Alfred menuntun Verita ke lantai atas untuk menemui ibunya.
TOMPEL
Pel, tolong awasin ni orang (ke Bima). Tapi jangan lu lukain kalo gak perlu!
Tompel MENGARAHKAN pistolnya ke Bima. Bima menatap dengan mata menantang, lalu Tompel pun memukulnya.
INT. KAMAR DI LANTAI DUA - CONTINUOUS - HUJAN
Alfred menuntun Verita menemui Lora yang terbaring lemah di atas kasur. Alfred mengambil kursi dan menempatkannya di samping Lora. Ia duduk, Verita berdiri di depannya, masih TERISAK. Lora berkata dengan lemas,
LORA
Ada apa...?
Verita mulai MENANGIS kencang.
ALFRED
Sshhh... shhh...
Alfred membelai kepala Verita, lalu memeluknya. Lora menunggu apa yang terjadi.
ALFRED
Suami anda mati.
Lora kaget.
LORA
HAH? APA? HAH? MAKSUDNYA?
VERITA
(menangis)
Papah tadi mukanya jadi merah... terus gak gerak...
LORA
Kenapa?! Apa yang terjadi dengan suami saya?!
ALFRED
Saya sudah membunuhnya.
Lora segera bangun, Alfred menahannya.
ALFRED
Jangan bangun. Istirahat saja.
Alfred menempelkan telapak tangannya di kening Lora.
ALFRED
Tubuh anda masih panas.
LORA
Saya gak percaya.
ALFRED
Itulah faktanya. Dan saya sangat menyesal, Verita melihat semuanya.
Lora diam menatap Alfred. Lalu tiba-tiba dia MENGAMUK. Hendak MENCEKIK Alfred namun malah JATUH ke lantai. Verita berusaha menolong ibunya bangun.
VERITA
Mama!
Lora MENANGIS.
ALFRED
Saya akan memberikan anda waktu bersama anak anda.
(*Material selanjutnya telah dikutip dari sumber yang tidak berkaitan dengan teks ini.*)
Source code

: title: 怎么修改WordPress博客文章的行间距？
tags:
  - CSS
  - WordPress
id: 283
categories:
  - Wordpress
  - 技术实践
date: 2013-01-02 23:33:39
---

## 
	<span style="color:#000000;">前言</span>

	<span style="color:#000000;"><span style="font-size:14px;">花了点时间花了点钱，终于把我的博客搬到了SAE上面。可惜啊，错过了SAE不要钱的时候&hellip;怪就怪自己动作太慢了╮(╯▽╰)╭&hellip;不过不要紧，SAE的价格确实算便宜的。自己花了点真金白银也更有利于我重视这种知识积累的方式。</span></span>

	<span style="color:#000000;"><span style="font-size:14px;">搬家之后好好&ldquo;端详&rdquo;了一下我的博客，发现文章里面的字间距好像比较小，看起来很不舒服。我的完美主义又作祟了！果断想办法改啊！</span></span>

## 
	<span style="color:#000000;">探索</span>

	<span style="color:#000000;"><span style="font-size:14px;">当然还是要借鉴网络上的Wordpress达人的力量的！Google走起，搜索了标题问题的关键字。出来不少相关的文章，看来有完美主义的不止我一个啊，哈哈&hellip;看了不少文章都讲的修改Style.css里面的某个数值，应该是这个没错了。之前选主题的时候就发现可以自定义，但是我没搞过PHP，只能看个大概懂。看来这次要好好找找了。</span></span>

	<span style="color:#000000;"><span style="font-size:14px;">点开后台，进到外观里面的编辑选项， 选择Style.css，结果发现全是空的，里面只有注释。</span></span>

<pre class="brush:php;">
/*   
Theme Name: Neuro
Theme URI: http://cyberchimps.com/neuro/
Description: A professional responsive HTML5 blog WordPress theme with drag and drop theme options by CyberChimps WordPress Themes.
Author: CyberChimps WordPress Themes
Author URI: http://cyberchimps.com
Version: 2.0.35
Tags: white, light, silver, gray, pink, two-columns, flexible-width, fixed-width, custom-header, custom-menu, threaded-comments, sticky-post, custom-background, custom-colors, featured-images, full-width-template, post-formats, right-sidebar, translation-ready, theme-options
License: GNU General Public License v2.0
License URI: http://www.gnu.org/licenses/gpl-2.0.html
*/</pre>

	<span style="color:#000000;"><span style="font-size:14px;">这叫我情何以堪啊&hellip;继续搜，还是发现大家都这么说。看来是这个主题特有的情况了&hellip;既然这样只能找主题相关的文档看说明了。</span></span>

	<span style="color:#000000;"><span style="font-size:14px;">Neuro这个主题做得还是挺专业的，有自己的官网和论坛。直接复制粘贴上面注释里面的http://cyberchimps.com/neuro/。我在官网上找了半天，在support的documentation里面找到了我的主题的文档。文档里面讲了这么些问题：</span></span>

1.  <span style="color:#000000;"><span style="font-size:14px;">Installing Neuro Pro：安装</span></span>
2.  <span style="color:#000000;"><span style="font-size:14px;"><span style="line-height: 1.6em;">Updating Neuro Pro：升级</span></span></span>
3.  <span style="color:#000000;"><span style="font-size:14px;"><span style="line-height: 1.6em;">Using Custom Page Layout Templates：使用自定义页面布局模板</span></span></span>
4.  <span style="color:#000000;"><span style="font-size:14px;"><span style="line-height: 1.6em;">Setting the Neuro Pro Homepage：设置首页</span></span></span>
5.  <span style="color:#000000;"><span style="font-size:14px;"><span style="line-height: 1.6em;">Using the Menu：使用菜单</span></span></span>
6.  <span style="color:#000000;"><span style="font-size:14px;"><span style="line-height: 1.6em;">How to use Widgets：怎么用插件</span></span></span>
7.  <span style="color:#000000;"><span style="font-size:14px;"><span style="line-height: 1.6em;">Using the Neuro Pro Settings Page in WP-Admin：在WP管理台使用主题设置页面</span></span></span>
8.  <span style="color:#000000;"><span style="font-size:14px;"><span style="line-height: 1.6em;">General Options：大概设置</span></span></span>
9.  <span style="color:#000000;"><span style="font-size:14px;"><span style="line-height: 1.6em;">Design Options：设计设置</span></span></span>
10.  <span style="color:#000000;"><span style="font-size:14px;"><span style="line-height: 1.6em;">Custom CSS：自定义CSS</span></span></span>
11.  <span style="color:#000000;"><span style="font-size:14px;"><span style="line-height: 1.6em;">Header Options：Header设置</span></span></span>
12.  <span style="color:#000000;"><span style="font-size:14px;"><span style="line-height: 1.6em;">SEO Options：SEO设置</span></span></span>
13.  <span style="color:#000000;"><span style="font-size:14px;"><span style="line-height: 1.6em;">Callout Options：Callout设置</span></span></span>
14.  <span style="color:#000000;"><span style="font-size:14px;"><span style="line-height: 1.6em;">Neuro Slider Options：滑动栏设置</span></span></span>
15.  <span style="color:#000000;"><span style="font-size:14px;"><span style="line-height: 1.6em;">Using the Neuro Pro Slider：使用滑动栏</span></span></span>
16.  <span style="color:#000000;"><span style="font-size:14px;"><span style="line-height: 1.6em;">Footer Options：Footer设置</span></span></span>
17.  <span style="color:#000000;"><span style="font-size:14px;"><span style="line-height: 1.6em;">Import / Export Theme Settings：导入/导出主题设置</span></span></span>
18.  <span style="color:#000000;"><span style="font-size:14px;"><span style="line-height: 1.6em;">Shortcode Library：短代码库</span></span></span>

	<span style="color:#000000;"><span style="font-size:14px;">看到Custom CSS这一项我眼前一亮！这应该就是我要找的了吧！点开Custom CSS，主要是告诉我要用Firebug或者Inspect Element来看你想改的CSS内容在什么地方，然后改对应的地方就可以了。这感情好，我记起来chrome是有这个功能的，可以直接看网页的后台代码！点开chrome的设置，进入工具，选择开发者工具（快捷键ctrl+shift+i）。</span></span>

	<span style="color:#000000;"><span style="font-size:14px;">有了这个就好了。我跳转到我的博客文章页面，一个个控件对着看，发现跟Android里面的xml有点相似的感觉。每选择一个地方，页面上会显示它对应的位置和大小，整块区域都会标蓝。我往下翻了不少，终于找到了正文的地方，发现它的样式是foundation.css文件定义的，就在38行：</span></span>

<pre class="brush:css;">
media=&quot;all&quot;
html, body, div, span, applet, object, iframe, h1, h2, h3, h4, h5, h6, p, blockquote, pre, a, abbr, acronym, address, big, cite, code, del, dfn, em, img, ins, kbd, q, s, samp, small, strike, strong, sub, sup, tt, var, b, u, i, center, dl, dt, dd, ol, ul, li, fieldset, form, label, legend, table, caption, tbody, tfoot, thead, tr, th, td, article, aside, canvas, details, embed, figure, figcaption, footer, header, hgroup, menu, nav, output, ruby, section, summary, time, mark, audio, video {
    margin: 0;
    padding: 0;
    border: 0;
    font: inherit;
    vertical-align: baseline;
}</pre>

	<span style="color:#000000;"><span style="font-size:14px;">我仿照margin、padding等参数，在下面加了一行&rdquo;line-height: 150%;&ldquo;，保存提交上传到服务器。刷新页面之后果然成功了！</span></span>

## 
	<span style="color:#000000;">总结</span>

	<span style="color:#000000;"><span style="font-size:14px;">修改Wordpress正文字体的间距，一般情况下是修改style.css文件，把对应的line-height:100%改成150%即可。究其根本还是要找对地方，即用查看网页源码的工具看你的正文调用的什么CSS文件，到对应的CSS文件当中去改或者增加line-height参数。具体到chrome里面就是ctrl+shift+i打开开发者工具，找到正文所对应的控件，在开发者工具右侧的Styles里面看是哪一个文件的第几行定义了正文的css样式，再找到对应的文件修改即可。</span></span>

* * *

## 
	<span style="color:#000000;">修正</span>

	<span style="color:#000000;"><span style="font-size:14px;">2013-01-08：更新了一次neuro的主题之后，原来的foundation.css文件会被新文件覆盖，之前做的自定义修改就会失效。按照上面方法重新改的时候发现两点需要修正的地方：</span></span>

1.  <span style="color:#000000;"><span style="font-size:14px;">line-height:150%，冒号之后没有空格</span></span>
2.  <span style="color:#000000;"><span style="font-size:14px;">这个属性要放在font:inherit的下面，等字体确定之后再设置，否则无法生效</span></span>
Tapi setelah itu, Verita akan ikut bersama saya. Dan anda... anda bisa ikut suami anda ke liang lahat nanti.
LORA
BANGSAT! IBLIS!!
Lora MELEMPAR Alfred dengan benda-benda di sekitarnya. Alfred pun segera keluar kamar. Kembali ke lantai bawah.
INT. VILLA - CONTINUOUS - HUJAN
Alfred turun dari tangga.
ALFRED
Ada apa ini?! kenapa dia berdarah? (ke Bima)
Tonggos melirik Tompel.
Alfred segera mendatangi Tompel lalu menghajarnya bertubi-tubi.
ALFRED
Lu gak turutin perintah gua!! Sekali lagi lu ga nurutin perintah gua, gua tembak kepala lu. Inget, lu itu buronan, sama kayak si Tonggos. Kalau bukan karena perlindungan gua, ELU (ke Tompel) dan ELU (ke Tongos) udah masuk penjara!
TOMPEL
Iya bos, saya minta maaf.
ALFRED
Ini berlaku buat semua orang di ruangan ini! Elisa!
ELISA
Apa?
ALFRED
Ambilkan perban untuk Bima.
ELISA
(mendengus)
Saya orang yang kasih kamu uang. Kenapa saya harus turutin perintah kamu?
ALfred MENODONGKAN pisaunya kepada Elisa.